The matchmaker of Kennedy Airport was at it again last week, this time organizing the business equivalent of a speed-dating event for Queens entrepreneurs to network with airport tenants.

Dolores Hofman, program manager of the Queens Air Services Development Office, has earned a reputation for pairing local businesses with companies in the air travel industry at Kennedy and LaGuardia airports and last Thursday’s Aviation Networking Conference was no exception.

The event at the Crowne Plaza Hotel at LaGuardia Airport featured a “reverse trade show,” an ASDO trademark, where aviation representatives and government agencies that are looking for companies to fill contracts set up a table and the vendors go from contact to contact, Hofman said.

“A company can make 30 to 35 sales calls in just a few hours,” she said. “With buyers at the tables, this event is equivalent to a company generating business at huge expense with much effort and many sales leads.

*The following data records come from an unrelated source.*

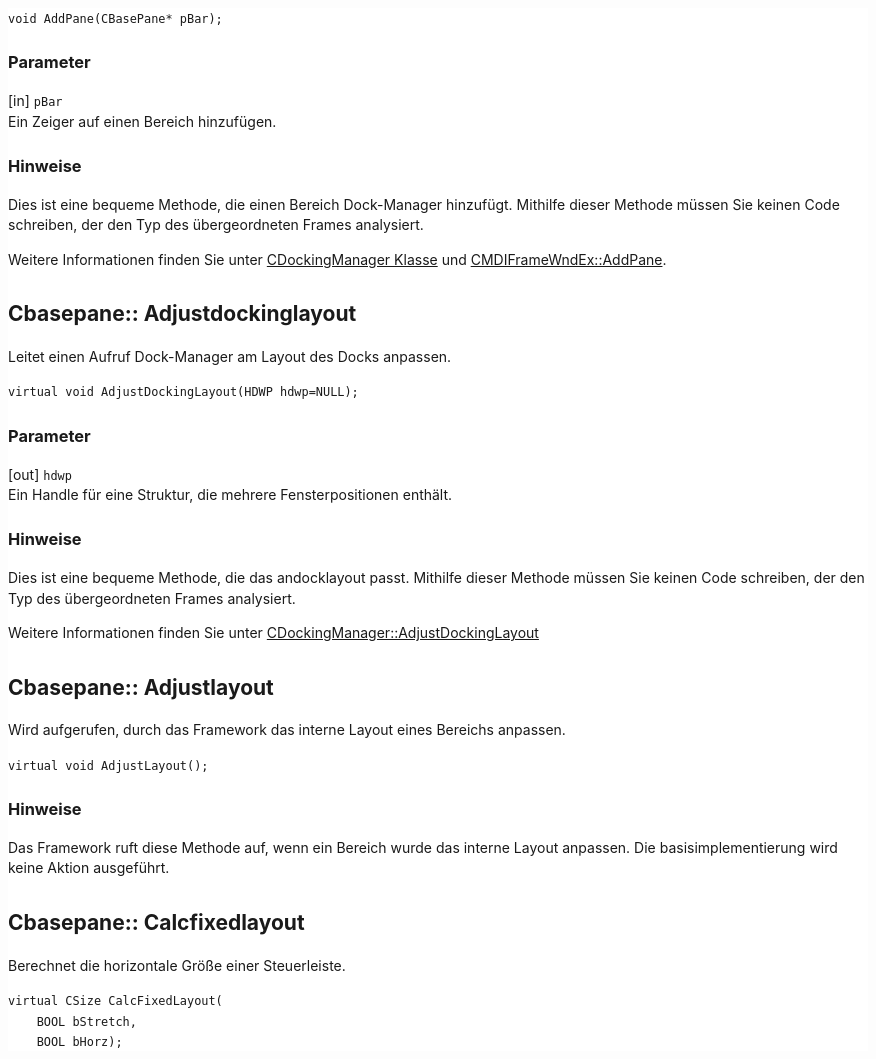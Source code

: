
 ```  
void AddPane(CBasePane* pBar);
```  
  
### <a name="parameters"></a>Parameter  
 [in] `pBar`  
 Ein Zeiger auf einen Bereich hinzufügen.  
  
### <a name="remarks"></a>Hinweise  
 Dies ist eine bequeme Methode, die einen Bereich Dock-Manager hinzufügt. Mithilfe dieser Methode müssen Sie keinen Code schreiben, der den Typ des übergeordneten Frames analysiert.  
  
 Weitere Informationen finden Sie unter [CDockingManager Klasse](../../mfc/reference/cdockingmanager-class.md) und [CMDIFrameWndEx::AddPane](../../mfc/reference/cmdiframewndex-class.md#addpane).  
  
##  <a name="adjustdockinglayout"></a>  Cbasepane:: Adjustdockinglayout  
 Leitet einen Aufruf Dock-Manager am Layout des Docks anpassen.  
  
```  
virtual void AdjustDockingLayout(HDWP hdwp=NULL);
```  
  
### <a name="parameters"></a>Parameter  
 [out] `hdwp`  
 Ein Handle für eine Struktur, die mehrere Fensterpositionen enthält.  
  
### <a name="remarks"></a>Hinweise  
 Dies ist eine bequeme Methode, die das andocklayout passt. Mithilfe dieser Methode müssen Sie keinen Code schreiben, der den Typ des übergeordneten Frames analysiert.  
  
 Weitere Informationen finden Sie unter [CDockingManager::AdjustDockingLayout](../../mfc/reference/cdockingmanager-class.md#adjustdockinglayout)  
  
##  <a name="adjustlayout"></a>  Cbasepane:: Adjustlayout  
 Wird aufgerufen, durch das Framework das interne Layout eines Bereichs anpassen.  
  
```  
virtual void AdjustLayout();
```  
  
### <a name="remarks"></a>Hinweise  
 Das Framework ruft diese Methode auf, wenn ein Bereich wurde das interne Layout anpassen. Die basisimplementierung wird keine Aktion ausgeführt.  
  
##  <a name="calcfixedlayout"></a>  Cbasepane:: Calcfixedlayout  
 Berechnet die horizontale Größe einer Steuerleiste.  
  
```  
virtual CSize CalcFixedLayout(
    BOOL bStretch,  
    BOOL bHorz);
```  
  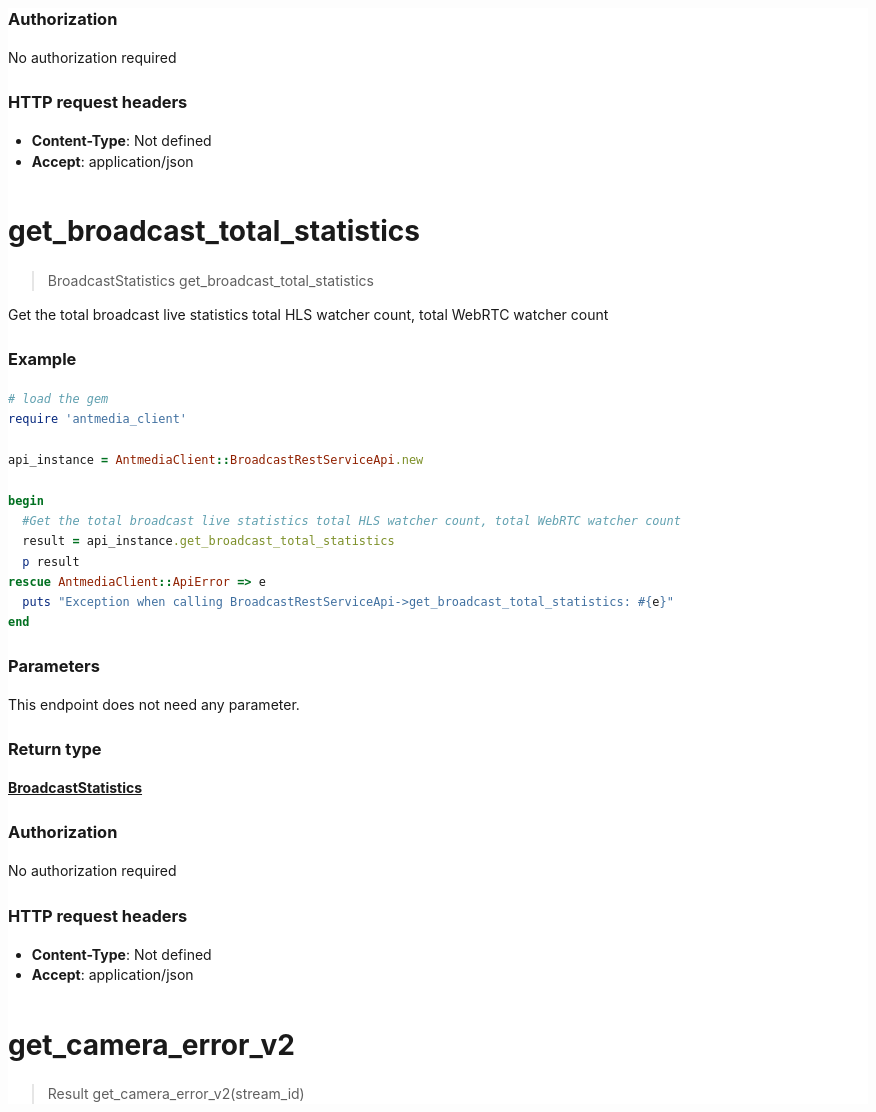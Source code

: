 ### Authorization

No authorization required

### HTTP request headers

 - **Content-Type**: Not defined
 - **Accept**: application/json



# **get_broadcast_total_statistics**
> BroadcastStatistics get_broadcast_total_statistics

Get the total broadcast live statistics total HLS watcher count, total WebRTC watcher count



### Example
```ruby
# load the gem
require 'antmedia_client'

api_instance = AntmediaClient::BroadcastRestServiceApi.new

begin
  #Get the total broadcast live statistics total HLS watcher count, total WebRTC watcher count
  result = api_instance.get_broadcast_total_statistics
  p result
rescue AntmediaClient::ApiError => e
  puts "Exception when calling BroadcastRestServiceApi->get_broadcast_total_statistics: #{e}"
end
```

### Parameters
This endpoint does not need any parameter.

### Return type

[**BroadcastStatistics**](BroadcastStatistics.md)

### Authorization

No authorization required

### HTTP request headers

 - **Content-Type**: Not defined
 - **Accept**: application/json



# **get_camera_error_v2**
> Result get_camera_error_v2(stream_id)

The big difference with our format is that ASDO does the work at no cost to the business community.”

More than 50 corporations and agencies, including JetBlue, American Airlines, the Port Authority and the Federal Aviation Administration, came to the conference and at least 100 representatives from borough-based companies attended with business cards in hand, Hofman said. The turnout was among the best in the 12 years Hofman and ASDO have been organizing the event, she said.

“The aviation industry at Kennedy and LaGuardia airports contributes almost $30 billion in economic activity to the region annually,” Hofman said. “Our event is a vehicle for Queens businesses to market their goods, products and services — everything from paper clips to general contractors — to our aviation partners.”

Paper clips and office supplies are exactly what Michael Ukhueduan, director of business development for Ebony Office Products was hoping to sell. Ukhueduan has represented the Long Island City-based company at the conference since it began 12 years ago, he said.

“This is a wonderful function to meet prospective clients,” Ukhueduan said. “Every year you have different faces here. It’s constantly just grown.”

Ukhueduan said he has acquired three or four contracts directly from the conferences, and other business has come from contacts he made there over the years.

But success is not always measured by the number of contracts a company gets at the conference, said Jim Sparro, of Airpark Airport Parking Systems in Jamaica.

“If you come and just get one new customer or client, you never know what that will turn into,” Sparro said.

The aviation industry is still struggling under the weight of the poor economy, and Queens has lost more than 200,000 airport-related jobs since Sept. 11, 2001. But the well-attended networking conference may be a signal of better days ahead, Hofman said.

“I think the economy is starting to come back,” she said. “This is a great sign that we’ve turned a corner.”